Nell'arco di un anno fu realizzato il primo escavatore da 12 tonnellate di peso e dalla capacità di cucchiaio di 500 litri. Il lavoro della macchina, denominata Rorentini FB50, corrispondeva a quello di 100 uomini (fattore che suscitò anche alcune reazioni per la possibile conseguenza di perdita di posti di lavoro) e consentiva di caricare su camion fino 50 metri cubi l'ora nello scavo di sbancamento, di scavare canali fino a 15 metri di larghezza e di approfondire quelli già esistenti, di trasformarsi in autogru su cingoli cambiando poi di postazione.
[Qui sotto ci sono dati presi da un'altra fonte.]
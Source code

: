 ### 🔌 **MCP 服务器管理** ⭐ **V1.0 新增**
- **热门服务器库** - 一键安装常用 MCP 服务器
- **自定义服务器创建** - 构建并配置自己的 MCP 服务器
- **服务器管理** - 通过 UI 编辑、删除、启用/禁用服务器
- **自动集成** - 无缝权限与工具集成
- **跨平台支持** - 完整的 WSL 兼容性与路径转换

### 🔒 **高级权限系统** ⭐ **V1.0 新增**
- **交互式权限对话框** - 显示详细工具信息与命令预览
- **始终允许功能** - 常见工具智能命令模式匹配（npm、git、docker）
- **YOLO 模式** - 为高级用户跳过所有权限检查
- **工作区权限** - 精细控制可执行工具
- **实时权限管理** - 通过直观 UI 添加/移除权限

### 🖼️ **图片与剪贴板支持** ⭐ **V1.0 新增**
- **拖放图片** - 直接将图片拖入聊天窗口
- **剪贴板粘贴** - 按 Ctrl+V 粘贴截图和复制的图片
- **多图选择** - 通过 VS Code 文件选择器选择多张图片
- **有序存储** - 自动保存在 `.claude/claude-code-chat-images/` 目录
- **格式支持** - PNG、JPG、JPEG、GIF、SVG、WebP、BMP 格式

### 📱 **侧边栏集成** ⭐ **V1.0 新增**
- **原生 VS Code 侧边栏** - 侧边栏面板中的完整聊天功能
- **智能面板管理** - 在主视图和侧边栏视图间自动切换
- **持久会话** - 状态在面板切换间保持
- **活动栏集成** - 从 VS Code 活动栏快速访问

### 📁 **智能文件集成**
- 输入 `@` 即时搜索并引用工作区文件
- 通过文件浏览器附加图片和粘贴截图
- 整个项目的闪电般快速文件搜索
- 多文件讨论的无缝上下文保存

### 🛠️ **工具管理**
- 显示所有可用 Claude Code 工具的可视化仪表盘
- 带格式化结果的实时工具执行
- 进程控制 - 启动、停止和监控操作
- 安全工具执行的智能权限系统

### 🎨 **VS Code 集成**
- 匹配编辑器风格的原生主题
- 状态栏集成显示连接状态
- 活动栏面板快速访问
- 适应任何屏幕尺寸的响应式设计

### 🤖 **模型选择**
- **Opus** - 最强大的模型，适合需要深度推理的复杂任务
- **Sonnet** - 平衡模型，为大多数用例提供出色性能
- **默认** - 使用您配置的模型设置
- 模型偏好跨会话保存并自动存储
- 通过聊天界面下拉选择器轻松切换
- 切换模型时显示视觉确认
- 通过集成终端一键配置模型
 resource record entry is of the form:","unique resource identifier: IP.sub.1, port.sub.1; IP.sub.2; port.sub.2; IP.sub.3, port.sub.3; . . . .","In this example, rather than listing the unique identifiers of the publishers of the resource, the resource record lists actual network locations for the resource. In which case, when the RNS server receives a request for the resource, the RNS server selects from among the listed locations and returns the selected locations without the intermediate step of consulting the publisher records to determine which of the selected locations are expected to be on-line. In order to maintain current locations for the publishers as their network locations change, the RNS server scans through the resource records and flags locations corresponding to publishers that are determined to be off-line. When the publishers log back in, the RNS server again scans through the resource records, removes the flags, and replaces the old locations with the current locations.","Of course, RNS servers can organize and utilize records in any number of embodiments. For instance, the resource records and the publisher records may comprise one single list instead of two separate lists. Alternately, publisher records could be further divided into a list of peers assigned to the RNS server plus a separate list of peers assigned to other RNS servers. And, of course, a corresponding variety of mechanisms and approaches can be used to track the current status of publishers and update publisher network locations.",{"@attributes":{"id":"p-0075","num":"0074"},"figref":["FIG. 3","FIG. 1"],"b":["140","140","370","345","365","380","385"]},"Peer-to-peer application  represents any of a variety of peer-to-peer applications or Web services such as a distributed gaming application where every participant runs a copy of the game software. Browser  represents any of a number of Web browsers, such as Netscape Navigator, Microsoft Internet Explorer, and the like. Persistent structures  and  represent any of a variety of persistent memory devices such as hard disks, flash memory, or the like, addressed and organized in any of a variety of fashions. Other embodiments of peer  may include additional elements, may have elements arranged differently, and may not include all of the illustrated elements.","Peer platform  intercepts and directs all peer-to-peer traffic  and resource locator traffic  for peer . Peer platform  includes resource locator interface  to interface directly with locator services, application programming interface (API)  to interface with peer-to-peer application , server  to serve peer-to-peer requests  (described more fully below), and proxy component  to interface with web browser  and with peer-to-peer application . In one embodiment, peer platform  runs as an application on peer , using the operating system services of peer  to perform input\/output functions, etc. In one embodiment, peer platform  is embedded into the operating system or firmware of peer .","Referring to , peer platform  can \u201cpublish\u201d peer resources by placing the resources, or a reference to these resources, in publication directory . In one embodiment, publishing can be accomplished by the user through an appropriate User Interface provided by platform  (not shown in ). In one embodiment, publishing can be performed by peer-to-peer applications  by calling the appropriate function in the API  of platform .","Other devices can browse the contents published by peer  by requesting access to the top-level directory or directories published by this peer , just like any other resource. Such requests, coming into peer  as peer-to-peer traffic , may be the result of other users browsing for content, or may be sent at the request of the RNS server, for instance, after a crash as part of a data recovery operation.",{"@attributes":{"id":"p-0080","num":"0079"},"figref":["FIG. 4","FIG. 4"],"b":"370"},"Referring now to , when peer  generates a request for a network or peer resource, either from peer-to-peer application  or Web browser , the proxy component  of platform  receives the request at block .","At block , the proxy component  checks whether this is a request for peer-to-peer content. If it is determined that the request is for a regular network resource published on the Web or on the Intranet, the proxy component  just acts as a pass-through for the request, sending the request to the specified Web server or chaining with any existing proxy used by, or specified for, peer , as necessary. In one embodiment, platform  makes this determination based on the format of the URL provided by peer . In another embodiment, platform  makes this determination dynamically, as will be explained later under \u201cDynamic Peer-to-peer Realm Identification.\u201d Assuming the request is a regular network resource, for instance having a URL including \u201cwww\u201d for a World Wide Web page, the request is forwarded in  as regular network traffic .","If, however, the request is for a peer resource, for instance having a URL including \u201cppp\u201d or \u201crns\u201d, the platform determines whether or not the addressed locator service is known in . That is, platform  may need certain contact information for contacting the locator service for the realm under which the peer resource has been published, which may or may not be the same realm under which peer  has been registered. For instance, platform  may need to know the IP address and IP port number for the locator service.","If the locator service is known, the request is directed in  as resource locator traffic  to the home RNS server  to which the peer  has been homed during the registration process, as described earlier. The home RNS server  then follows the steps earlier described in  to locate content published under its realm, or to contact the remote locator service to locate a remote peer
Essa fu subito acquistata da una impresa che la utilizzò nei lavori per la "E-42". Dal 1939 al 1943 il nuovo escavatore fu prodotto in piccole serie e ne fu avviata l'esportazione anche in Iugoslavia, Cecoslovacchia, Ungheria, sfidando la concorrenza dei prodotti tedeschi. Nel 1941 fu prodotta una macchina, FB90, analoga alla precedente, ma di peso e potenza triplicati. Gli stabilimenti lavoravano a doppio turno, con 250 dipendenti a Roma e quasi 100 a Fabriano.
Nel 1938 il F. venne nominato consulente dell'Istituto nazionale per le sperimentazioni dell'edilizia, organo del Consiglio nazionale delle ricerche.
Proprio quando la seconda guerra mondiale si avviava al suo epilogo, si aprì un periodo tragico per l'azienda e per il Fiorentini. Il 3 marzo 1944, un bombardamento aereo colpiva lo stabilimento romano e alcune bombe caddero proprio sul rifugio antiaereo dove si erano riparati 117 lavoratori che rimasero tutti uccisi. Fra loro (operai, tecnici ed organizzatori) c'era anche il genero del Fiorentini. I danni arrecati all'azienda furono notevolissimi e riparati lentamente con grandi sforzi finanziari da parte del F. stesso. Il suo patrimonio, eccezion fatta per la sua partecipazione azionaria nella società, in quel momento prossima al dissesto (si riprenderà soltanto negli anni Cinquanta), era rimasto quello dell'inizio della sua carriera.
Il F., fortemente provato dalla distruzione della sua azienda, morì a Roma il 18 nov. 1944.
Fonti e Bibl.: Confederaz. gen. dell'industria italiana, Creatori di lavoro, Roma 1954, pp. 83 s.; Id., Creatori di lavoro, Roma 1968, pp. 245 s.; Artefici del lavoro italiano, Roma 956, pp. 274 s.; Associazione fra le società italiane per azioni, Repertorio delle Società italiane per azioni, I, Roma 1973, p. 1213. Sull'industria meccanica in generale si veda: E. Corbino, Annali dell'economia ital., V, 1901-1914, Napoli 1931-1934; A. Jacoboni, L'industria meccanica italiana, Roma 1949, passim.